Kox should have made it three in a row at Wünstorf, but accidentally knocked the ignition switch off over this airfield circuit’s notorious bumps and dropped to second behind the Opel-backed Schübel Dallara of Wolfgang Kaufmann.

It all went wrong for Eufra and Kox in round eight at Diepholz in August. The carbon-composite monocoque delaminated and the Dutchman was forced to miss the race. It also precipitated the switch to an all-new Rörig design. The 391 followed Formula One aerodynamic thinking — and turned out to be a disaster. Kox would not score points again, and ended up seventh overall in the championship.

Eufra co-owner Eugen Pfisterer admits that his team made a mistake: “We should have developed the existing car rather than doing a new one. The aerodynamics were just not good enough. We followed what was being done in F1, but forgot that an F3 car only has something like 180bhp.”

Tost, however, believes the new car’s problems were financial: “The 391 was probably a very good car, but we were beginning to run out of funds and there wasn’t any money to do any testing. If you are not going testing in Formula Three, you might as well go home.”

Eufra was never a megabuck operation. Kox remembers having to drive the team’s VW transporter van to one test because the mechanics were sleeping in the back after an all-nighter. Kelleners, meanwhile, recalls that the team’s catering budget rarely stretched beyond a tin of cold ravioli.

“The team was tiny, maybe 12 people to build and run the cars, and they made just about everything themselves,” explains Kelleners. “It was pretty amazing that they were able to achieve what they did against companies such as Dallara, Ralt and Reynard with the resources they had.”

Those resources were all but gone by the end of 1991 and, according to Pfisterer, the team had no choice but to stop: “Making F3 cars wasn’t profitable and I got no support from Opel or VW [who each had a works teams in the German series at the time].”

The 391 project was taken over by Manfred Jurasz’s Vienna Racing squad, a Eufra customer since 1990. Little or nothing was achieved in the way of results, despite a brief return by Kox, and the Eufra name quietly disappeared from the F3 scene.

It wasn’t the first time that Eufra had come and gone as a constructor in just a few short years.
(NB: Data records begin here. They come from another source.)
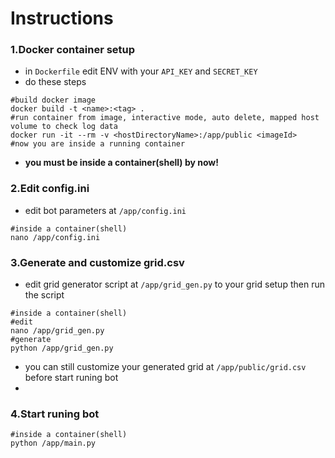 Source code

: # Instructions

### 1.Docker container setup
- in `Dockerfile` edit ENV with your `API_KEY` and `SECRET_KEY`
- do these steps
```shell
#build docker image
docker build -t <name>:<tag> .
#run container from image, interactive mode, auto delete, mapped host volume to check log data
docker run -it --rm -v <hostDirectoryName>:/app/public <imageId>
#now you are inside a running container
```
- **you must be inside a container(shell) by now!**

### 2.Edit config.ini
- edit bot parameters at `/app/config.ini`
```shell
#inside a container(shell)
nano /app/config.ini
```
### 3.Generate and customize grid.csv
- edit grid generator script at `/app/grid_gen.py` to your grid setup then run the script
```shell
#inside a container(shell)
#edit
nano /app/grid_gen.py
#generate
python /app/grid_gen.py
```
- you can still customize your generated grid at `/app/public/grid.csv` before start runing bot
- 
### 4.Start runing bot
```shell
#inside a container(shell)
python /app/main.py
```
Marque founder Michael Baumann had, in the mid-1970s, built chassis for Formule Super Renault in France. The team went by the name of Europe Formel Racing Allernagne, and thus the cars became Eufras. Surer and Niedzwiedz had been among Baumann’s team-mates, as was his friend Pfisterer.

Baumann continued to turn out in German F3 with his own cars into the 1980s and, after a break from the sport, returned to racing in Germany’s Porsche 944 Cup in ’86. Pfisterer was involved again and a mutual contact led to the pair expanding into Formula Ford to run a young German by the name of Meik Wagner the following season. The venture was a success: Wagner claimed the ’88 title, while a 19-year-old called Schumacher joined the squad and dovetailed a FF1600 assault with a Formula König programme.

Flushed with success the team decided to graduate to F3 in 1989, and a meeting with Knapp, who had designed long-time F3 entrant Bertram Schäfer’s own chassis, persuaded Pfisterer and his new partner Helmut Daab, who ran a large engineering business, to become a chassis constructor.

To win races inside three seasons, and at a time when three marques were fighting out an F3 chassis war, was an impressive feat. Had that momentum been retained, the Eufra story could have been very different.

“I believe that if they had been financially stronger, Eufra could have gone on to be a big company, perhaps a little bit like Dallara today,” says Tost. “Who knows, maybe they would have ended up racing in F1…”

Pfisterer agrees: “We were on the verge of something big. Something really big.”